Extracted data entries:
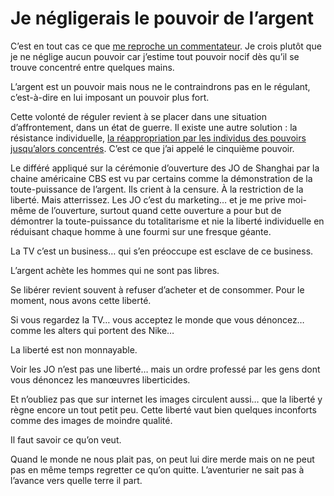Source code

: # Je négligerais le pouvoir de l’argent

C’est en tout cas ce que [me reproche un commentateur](https://tcrouzet.com/2008/08/12/la-liberte-pour-sauver-la-planete/#comment-59120). Je crois plutôt que je ne néglige aucun pouvoir car j’estime tout pouvoir nocif dès qu’il se trouve concentré entre quelques mains.

L’argent est un pouvoir mais nous ne le contraindrons pas en le régulant, c’est-à-dire en lui imposant un pouvoir plus fort.

Cette volonté de réguler revient à se placer dans une situation d’affrontement, dans un état de guerre. Il existe une autre solution : la résistance individuelle, [la réappropriation par les individus des pouvoirs jusqu’alors concentrés](https://tcrouzet.com/2008/02/06/redefinir-le-cinquieme-pouvoir/). C’est ce que j’ai appelé le cinquième pouvoir.

Le différé appliqué sur la cérémonie d’ouverture des JO de Shanghai par la chaine américaine CBS est vu par certains comme la démonstration de la toute-puissance de l’argent. Ils crient à la censure. À la restriction de la liberté. Mais atterrissez. Les JO c’est du marketing… et je me prive moi-même de l’ouverture, surtout quand cette ouverture a pour but de démontrer la toute-puissance du totalitarisme et nie la liberté individuelle en réduisant chaque homme à une fourmi sur une fresque géante.

La TV c’est un business… qui s’en préoccupe est esclave de ce business.

L’argent achète les hommes qui ne sont pas libres.

Se libérer revient souvent à refuser d’acheter et de consommer. Pour le moment, nous avons cette liberté.

Si vous regardez la TV… vous acceptez le monde que vous dénoncez… comme les alters qui portent des Nike…

La liberté est non monnayable.

Voir les JO n’est pas une liberté… mais un ordre professé par les gens dont vous dénoncez les manœuvres liberticides.

Et n’oubliez pas que sur internet les images circulent aussi… que la liberté y règne encore un tout petit peu. Cette liberté vaut bien quelques inconforts comme des images de moindre qualité.

Il faut savoir ce qu’on veut.

Quand le monde ne nous plait pas, on peut lui dire merde mais on ne peut pas en même temps regretter ce qu’on quitte. L’aventurier ne sait pas à l’avance vers quelle terre il part.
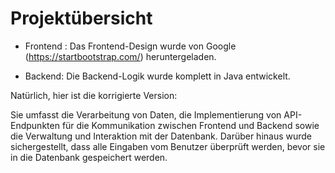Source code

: # Projektübersicht
+ Frontend :
Das Frontend-Design wurde von Google (https://startbootstrap.com/) heruntergeladen. 

+ Backend:  Die Backend-Logik wurde komplett in Java entwickelt.

Natürlich, hier ist die korrigierte Version:

Sie umfasst die Verarbeitung von Daten, die Implementierung von API-Endpunkten für die Kommunikation zwischen Frontend und Backend sowie die Verwaltung und Interaktion mit der Datenbank. 
Darüber hinaus wurde sichergestellt, dass alle Eingaben vom Benutzer überprüft werden, bevor sie in die Datenbank gespeichert werden.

◆ What the exercise asks: Without the pictures, write out every entry precisely as it appears.

◆ Exercise response:
Source code

: # Je négligerais le pouvoir de l’argent

C’est en tout cas ce que [me reproche un commentateur](https://tcrouzet.com/2008/08/12/la-liberte-pour-sauver-la-planete/#comment-59120). Je crois plutôt que je ne néglige aucun pouvoir car j’estime tout pouvoir nocif dès qu’il se trouve concentré entre quelques mains.

L’argent est un pouvoir mais nous ne le contraindrons pas en le régulant, c’est-à-dire en lui imposant un pouvoir plus fort.

Cette volonté de réguler revient à se placer dans une situation d’affrontement, dans un état de guerre. Il existe une autre solution : la résistance individuelle, [la réappropriation par les individus des pouvoirs jusqu’alors concentrés](https://tcrouzet.com/2008/02/06/redefinir-le-cinquieme-pouvoir/). C’est ce que j’ai appelé le cinquième pouvoir.

Le différé appliqué sur la cérémonie d’ouverture des JO de Shanghai par la chaine américaine CBS est vu par certains comme la démonstration de la toute-puissance de l’argent. Ils crient à la censure. À la restriction de la liberté. Mais atterrissez. Les JO c’est du marketing… et je me prive moi-même de l’ouverture, surtout quand cette ouverture a pour but de démontrer la toute-puissance du totalitarisme et nie la liberté individuelle en réduisant chaque homme à une fourmi sur une fresque géante.

La TV c’est un business… qui s’en préoccupe est esclave de ce business.

L’argent achète les hommes qui ne sont pas libres.

Se libérer revient souvent à refuser d’acheter et de consommer. Pour le moment, nous avons cette liberté.

Si vous regardez la TV… vous acceptez le monde que vous dénoncez… comme les alters qui portent des Nike…

La liberté est non monnayable.

Voir les JO n’est pas une liberté… mais un ordre professé par les gens dont vous dénoncez les manœuvres liberticides.

Et n’oubliez pas que sur internet les images circulent aussi… que la liberté y règne encore un tout petit peu. Cette liberté vaut bien quelques inconforts comme des images de moindre qualité.

Il faut savoir ce qu’on veut.

Quand le monde ne nous plait pas, on peut lui dire merde mais on ne peut pas en même temps regretter ce qu’on quitte. L’aventurier ne sait pas à l’avance vers quelle terre il part.
Source code

: # Projektübersicht
+ Frontend :
Das Frontend-Design wurde von Google (https://startbootstrap.com/) heruntergeladen. 

+ Backend:  Die Backend-Logik wurde komplett in Java entwickelt.

Natürlich, hier ist die korrigierte Version:

Sie umfasst die Verarbeitung von Daten, die Implementierung von API-Endpunkten für die Kommunikation zwischen Frontend und Backend sowie die Verwaltung und Interaktion mit der Datenbank. 
Darüber hinaus wurde sichergestellt, dass alle Eingaben vom Benutzer überprüft werden, bevor sie in die Datenbank gespeichert werden.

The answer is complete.